Keywords

1 Introduction

Blockchain, a secure and trustless decentralised database, enables recording information using linked “blocks”. Since the data structure used in Blockchain is naturally immune to tampering, the 1st-generation approaches rise up first in cryptocurrency applications, e.g. Bitcoin [1] is a decentralised ledger to record transactions, the characteristics are decentralisation, anonymous and transparent [2]. As a superset of ledgering, generic computations are supported by the 2nd-generation Blockchain. Ethereum [3] is a typical approach which supports Turing-complete computations through smart contracts [4] thus enabling Decentralised Applications (DApps) [5]. In other words, DApps are software that rely on smart contracts operating through Blockchain as backend services.
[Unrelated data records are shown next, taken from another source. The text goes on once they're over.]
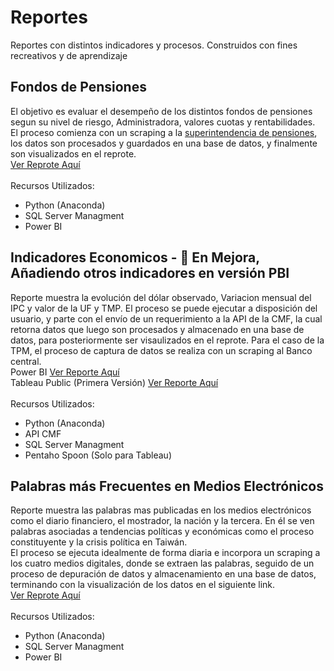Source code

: # Reportes
Reportes con distintos indicadores y procesos. Construidos con fines recreativos y de aprendizaje

## Fondos de Pensiones
El objetivo es evaluar el desempeño de los distintos fondos de pensiones segun su nivel de riesgo, Administradora, valores cuotas y rentabilidades.\
El proceso comienza con un scraping a la [superintendencia de pensiones](https://www.spensiones.cl/apps/valoresCuotaFondo/vcfAFP.php), los datos son procesados y guardados en una base de datos, y finalmente son visualizados en el reprote. \
[Ver Reprote Aquí](https://app.powerbi.com/view?r=eyJrIjoiZTk5ZDIyZjQtYjYyZi00OWQyLTlhNWItNTFkNzExNTZkNWJjIiwidCI6IjM2YjZkNDEzLTNiNmYtNDgxYS1iYzlkLTY2ODliNTExY2FmYSIsImMiOjR9)\
\
Recursos Utilizados:
- Python (Anaconda)
- SQL Server Managment
- Power BI

## Indicadores Economicos - 🔴 En Mejora, Añadiendo otros indicadores en versión PBI
Reporte muestra la evolución del dólar observado, Variacion mensual del IPC y valor de la UF y TMP.
El proceso se puede ejecutar a disposición del usuario, y parte con el envío de un requerimiento a la API de la CMF, la cual retorna datos que luego son procesados y almacenado en una base de datos, para posteriormente ser visaulizados en el reprote. Para el caso de la TPM, el proceso de captura de datos se realiza con un scraping al Banco central. \
Power BI [Ver Reporte Aquí](https://app.powerbi.com/view?r=eyJrIjoiZGNiYTkyYTItOWQ4Yy00ZWVkLWIyZDAtYjU4YjU5YTIxMjM2IiwidCI6IjM2YjZkNDEzLTNiNmYtNDgxYS1iYzlkLTY2ODliNTExY2FmYSIsImMiOjR9)
\
Tableau Public (Primera Versión)
[Ver Reporte Aquí](https://public.tableau.com/app/profile/sim.n3200/viz/TipodeCambioDolar/Dashboard1?publish=yes)
\
\
Recursos Utilizados:
- Python (Anaconda)
- API CMF
- SQL Server Managment
- Pentaho Spoon (Solo para Tableau)

## Palabras más Frecuentes en Medios Electrónicos
Reporte muestra las palabras mas publicadas en los medios electrónicos como el diario financiero, el mostrador, la nación y la tercera.
En él se ven palabras asociadas a tendencias políticas y económicas como el proceso constituyente y la crisis política en Taiwán.\
El proceso se ejecuta idealmente de forma diaria e incorpora un scraping a los cuatro medios digitales, donde se extraen las palabras, seguido de un proceso de depuración de datos y almacenamiento en una base de datos, terminando con la visualización de los datos en el siguiente link. \
[Ver Reprote Aquí](https://app.powerbi.com/view?r=eyJrIjoiYmE2ZjJhODEtMjkwOS00ZDExLTg4YmUtNmU5MzQwMDUwODA0IiwidCI6IjM2YjZkNDEzLTNiNmYtNDgxYS1iYzlkLTY2ODliNTExY2FmYSIsImMiOjR9)\
\
Recursos Utilizados:
- Python (Anaconda)
- SQL Server Managment
- Power BI
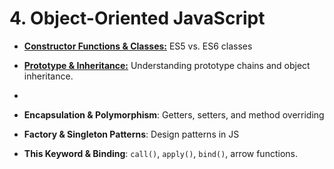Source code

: # **4. Object-Oriented JavaScript**

- [**Constructor Functions & Classes:**](constructor-and-classes.md) ES5 vs. ES6 classes

- [**Prototype & Inheritance:**](prototype-and-inheritence.md) Understanding prototype chains and object inheritance.
- 
- **Encapsulation & Polymorphism**: Getters, setters, and method overriding

- **Factory & Singleton Patterns**: Design patterns in JS

- **This Keyword & Binding**: `call()`, `apply()`, `bind()`, arrow functions.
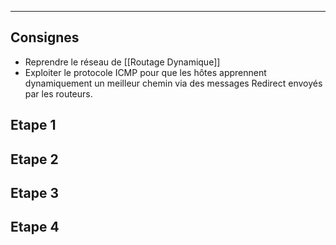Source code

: ____
## Consignes
 - Reprendre le réseau de [[Routage Dynamique]]
 - Exploiter le protocole ICMP pour que les hôtes apprennent dynamiquement un meilleur chemin via des messages Redirect envoyés par les routeurs.
## Etape 1
## Etape 2
## Etape 3
## Etape 4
Comparing with Blockchain platforms that support DApps (E.g. EOS, Steem, POA and xDai), the majority of DApp approaches are developed and published for Ethereum (2486 DApps in Ethereum out of 2667 DApps in total till 21/May/2019Footnote 1) which enables converging various aspects of life such as energy, healthcare, finance, entertainment and insurance. However, more than 21% of the DApps have been broken or abandoned on the Ethereum platform. The high requirements and insufficient achieving ratio of DApps motivate us to further investigate the performances of Ethereum. The experimental results and learnt insights presented in this paper aims to guide DApp developers to better design their products.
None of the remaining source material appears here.